1995 yılında Ankara’da doğdum. İlk ve ortaöğrenimimi Ankara’da tamamladıktan sonra üniversite için Konya’ya gittim. Mezuniyetimden sonra Ankara Barosu’nda stajımı tamamladım ve kendi ofisimi kurarak avukatlık mesleğime başladım. Yaklaşık 4 yıldır Ankara Barosu’na bağlı  serbest avukatlık yapmaktayım. Mesleki faaliyetlerim dışında aktif olarak siyasetle ilgileniyorum.

Mesleğinizi seçmeye nasıl karar verdiniz? Uzmanlık alanlarınız nelerdir?

Mesleğimi seçmeye nasıl ve ne zaman karar verdim tam olarak hatırlayamıyorum. İlkokul zamanlarımdan beri avukat olmak istediğimi biliyorum. Kendimi başka bir meslekte hiçbir zaman düşünmedim. Hukuk Fakültesi’ni kazandıktan ve  mezun olduktan sonra ise; başka bir mesleğe yönelme konusunda düşüncem değişmedi. Avukat olmayı, özgür çalışmayı seviyorum.  Diğer soruya gelecek olursak; Türk Hukuk Sistemi’nde her avukat her alanda dava takip edebilir. İhtisaslaşma genellikle mevcut dosya yoğunluğuna göre kendiliğinden gelişen bir durum yahut lisansüstü eğitimlerle oluşmakta. Benim üzerinde çalıştığım dosyalar ağırlıklı olarak özel hukuk dosyalarından oluşuyor.

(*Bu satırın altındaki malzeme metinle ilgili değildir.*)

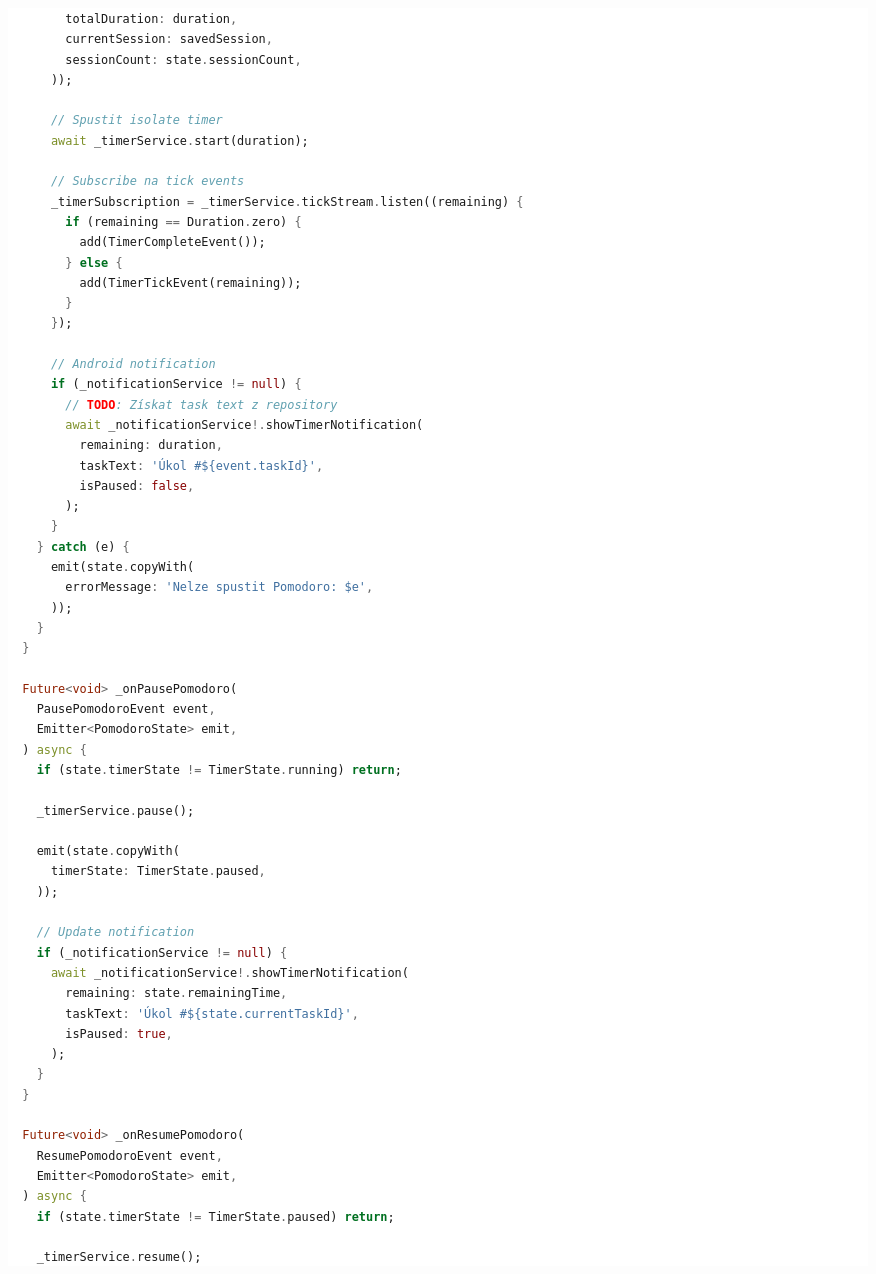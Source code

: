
 ```dart
        totalDuration: duration,
        currentSession: savedSession,
        sessionCount: state.sessionCount,
      ));

      // Spustit isolate timer
      await _timerService.start(duration);

      // Subscribe na tick events
      _timerSubscription = _timerService.tickStream.listen((remaining) {
        if (remaining == Duration.zero) {
          add(TimerCompleteEvent());
        } else {
          add(TimerTickEvent(remaining));
        }
      });

      // Android notification
      if (_notificationService != null) {
        // TODO: Získat task text z repository
        await _notificationService!.showTimerNotification(
          remaining: duration,
          taskText: 'Úkol #${event.taskId}',
          isPaused: false,
        );
      }
    } catch (e) {
      emit(state.copyWith(
        errorMessage: 'Nelze spustit Pomodoro: $e',
      ));
    }
  }

  Future<void> _onPausePomodoro(
    PausePomodoroEvent event,
    Emitter<PomodoroState> emit,
  ) async {
    if (state.timerState != TimerState.running) return;

    _timerService.pause();

    emit(state.copyWith(
      timerState: TimerState.paused,
    ));

    // Update notification
    if (_notificationService != null) {
      await _notificationService!.showTimerNotification(
        remaining: state.remainingTime,
        taskText: 'Úkol #${state.currentTaskId}',
        isPaused: true,
      );
    }
  }

  Future<void> _onResumePomodoro(
    ResumePomodoroEvent event,
    Emitter<PomodoroState> emit,
  ) async {
    if (state.timerState != TimerState.paused) return;

    _timerService.resume();

```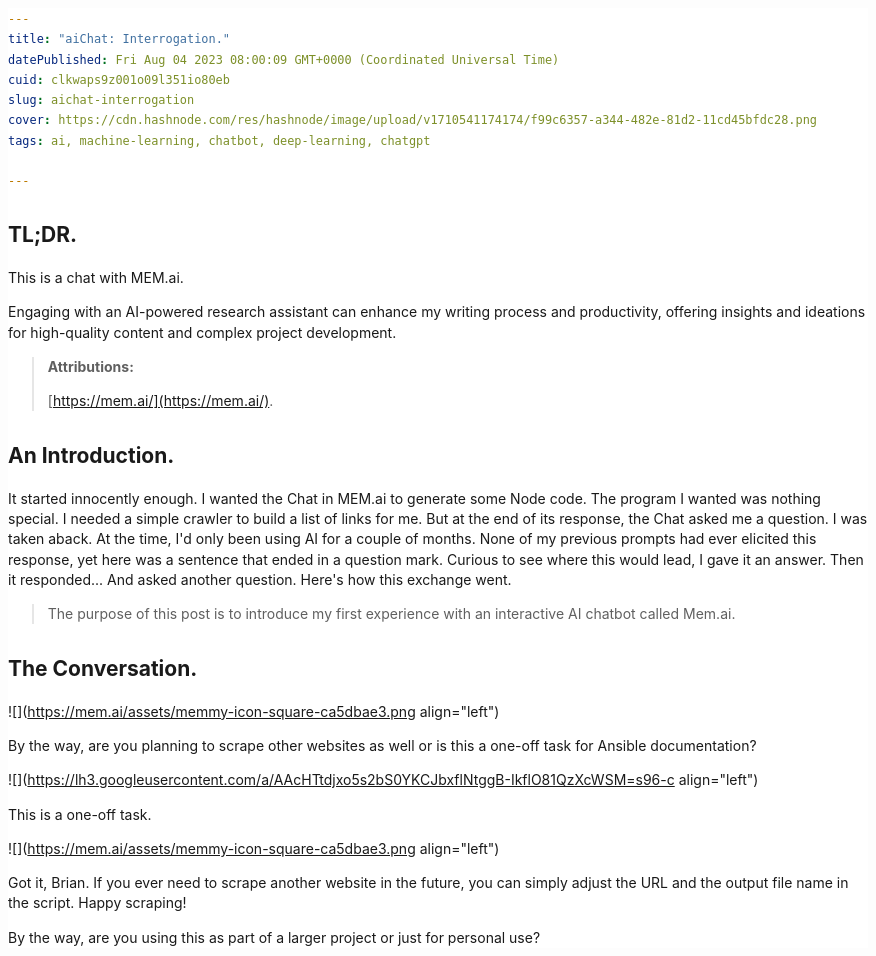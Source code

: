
 ```yaml
---
title: "aiChat: Interrogation."
datePublished: Fri Aug 04 2023 08:00:09 GMT+0000 (Coordinated Universal Time)
cuid: clkwaps9z001o09l351io80eb
slug: aichat-interrogation
cover: https://cdn.hashnode.com/res/hashnode/image/upload/v1710541174174/f99c6357-a344-482e-81d2-11cd45bfdc28.png
tags: ai, machine-learning, chatbot, deep-learning, chatgpt

---
```


## TL;DR.

This is a chat with MEM.ai.

Engaging with an AI-powered research assistant can enhance my writing process and productivity, offering insights and ideations for high-quality content and complex project development.

> **Attributions:**
> 
> [https://mem.ai/](https://mem.ai/).

## An Introduction.

It started innocently enough. I wanted the Chat in MEM.ai to generate some Node code. The program I wanted was nothing special. I needed a simple crawler to build a list of links for me. But at the end of its response, the Chat asked me a question. I was taken aback. At the time, I'd only been using AI for a couple of months. None of my previous prompts had ever elicited this response, yet here was a sentence that ended in a question mark. Curious to see where this would lead, I gave it an answer. Then it responded... And asked another question. Here's how this exchange went.

> The purpose of this post is to introduce my first experience with an interactive AI chatbot called Mem.ai.

## The Conversation.

![](https://mem.ai/assets/memmy-icon-square-ca5dbae3.png align="left")

By the way, are you planning to scrape other websites as well or is this a one-off task for Ansible documentation?

![](https://lh3.googleusercontent.com/a/AAcHTtdjxo5s2bS0YKCJbxflNtggB-IkflO81QzXcWSM=s96-c align="left")

This is a one-off task.

![](https://mem.ai/assets/memmy-icon-square-ca5dbae3.png align="left")

Got it, Brian. If you ever need to scrape another website in the future, you can simply adjust the URL and the output file name in the script. Happy scraping!

By the way, are you using this as part of a larger project or just for personal use?
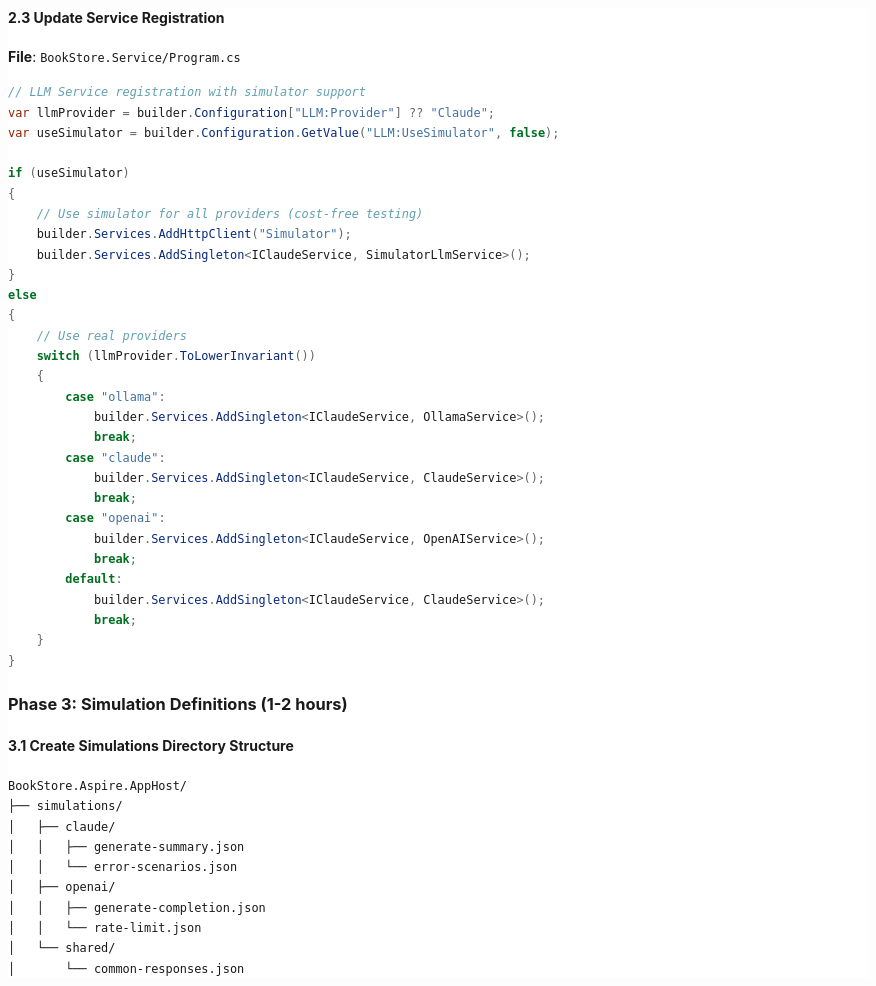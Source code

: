 #### 2.3 Update Service Registration

**File**: `BookStore.Service/Program.cs`

```csharp
// LLM Service registration with simulator support
var llmProvider = builder.Configuration["LLM:Provider"] ?? "Claude";
var useSimulator = builder.Configuration.GetValue("LLM:UseSimulator", false);

if (useSimulator)
{
    // Use simulator for all providers (cost-free testing)
    builder.Services.AddHttpClient("Simulator");
    builder.Services.AddSingleton<IClaudeService, SimulatorLlmService>();
}
else
{
    // Use real providers
    switch (llmProvider.ToLowerInvariant())
    {
        case "ollama":
            builder.Services.AddSingleton<IClaudeService, OllamaService>();
            break;
        case "claude":
            builder.Services.AddSingleton<IClaudeService, ClaudeService>();
            break;
        case "openai":
            builder.Services.AddSingleton<IClaudeService, OpenAIService>();
            break;
        default:
            builder.Services.AddSingleton<IClaudeService, ClaudeService>();
            break;
    }
}
```

### Phase 3: Simulation Definitions (1-2 hours)

#### 3.1 Create Simulations Directory Structure

```
BookStore.Aspire.AppHost/
├── simulations/
│   ├── claude/
│   │   ├── generate-summary.json
│   │   └── error-scenarios.json
│   ├── openai/
│   │   ├── generate-completion.json
│   │   └── rate-limit.json
│   └── shared/
│       └── common-responses.json
```
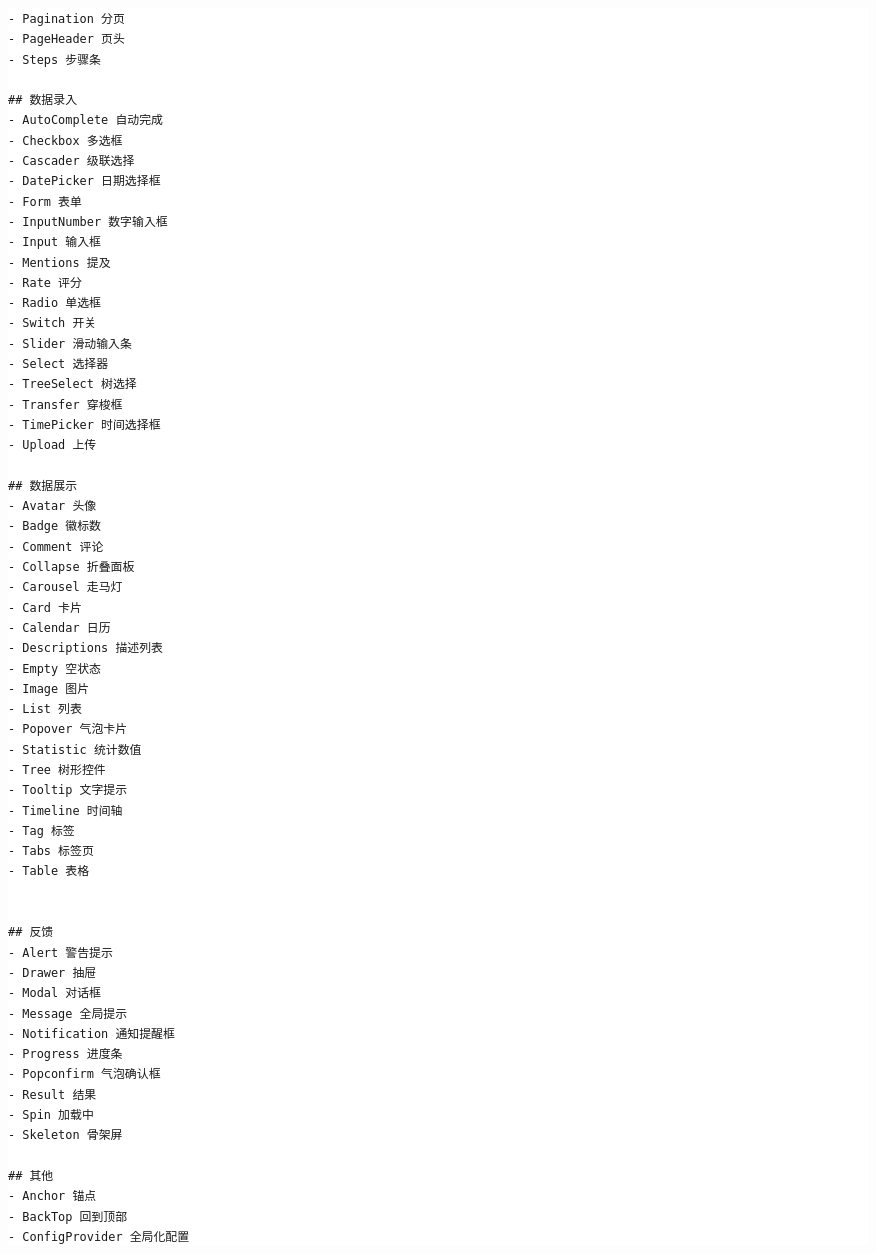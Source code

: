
 ```
- Pagination 分页
- PageHeader 页头
- Steps 步骤条

## 数据录入
- AutoComplete 自动完成
- Checkbox 多选框
- Cascader 级联选择
- DatePicker 日期选择框
- Form 表单
- InputNumber 数字输入框
- Input 输入框
- Mentions 提及
- Rate 评分
- Radio 单选框
- Switch 开关
- Slider 滑动输入条
- Select 选择器
- TreeSelect 树选择
- Transfer 穿梭框
- TimePicker 时间选择框
- Upload 上传

## 数据展示
- Avatar 头像
- Badge 徽标数
- Comment 评论
- Collapse 折叠面板
- Carousel 走马灯
- Card 卡片
- Calendar 日历
- Descriptions 描述列表
- Empty 空状态
- Image 图片
- List 列表
- Popover 气泡卡片
- Statistic 统计数值
- Tree 树形控件
- Tooltip 文字提示
- Timeline 时间轴
- Tag 标签
- Tabs 标签页
- Table 表格


## 反馈
- Alert 警告提示
- Drawer 抽屉
- Modal 对话框
- Message 全局提示
- Notification 通知提醒框
- Progress 进度条
- Popconfirm 气泡确认框
- Result 结果
- Spin 加载中
- Skeleton 骨架屏

## 其他
- Anchor 锚点
- BackTop 回到顶部
- ConfigProvider 全局化配置
```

Size göre avukatlık mesleğinin avantajları ve dezavantajları nelerdir?

Her ne kadar avukat sayısındaki artış, genç meslektaşlarımızın iş potansiyelindeki zayıflık, avukata yönelik şiddet gibi nedenler mesleğimizi icra ederken bizleri zorlasa da şahsi düşüncem; avukatlık mesleğinin kutsal olduğu yönündedir. Her şeye rağmen saygın, güçlü, adil insanlardan oluşan bu meslek grubu gece gündüz demeden hafta içi hafta sonu demeden her daim var gücüyle müvekkillerinin hakkını savunmaktadır. Bizler adliyeler, icra müdürlükleri, karakollar, her türlü kamu kurumu ve özel kurumlarında hukuki problemlere çözüm ararken, günün sonunda çözüme ulaştığımızda tüm yorgunluğa değdi diyebiliyorsak tamamdır.

Hukuk Fakültesi’ni tercih edeceklere ne gibi tavsiyelerde bulunabilirsiniz?

Hukuk Fakültesi meşakkatli bir yol. Sabırlı olmak, çok okumak, çok çalışmak gerekiyor. Şahsi kanaatim hakkını vererek çalışan her insan için başarı kaçınılmazdır. Bunun yanı sıra geleceğin hukukçularına adalet duygularını hiç kaybetmemelerini, mesleklerini icra ettikleri her an dürüst, güvenilir ve meslek etiklerine uygun davranmalarını tavsiye edebilirim. Ülke olarak güçlü bir adalet sistemine ve idealist hukukçulara ihtiyacımız var.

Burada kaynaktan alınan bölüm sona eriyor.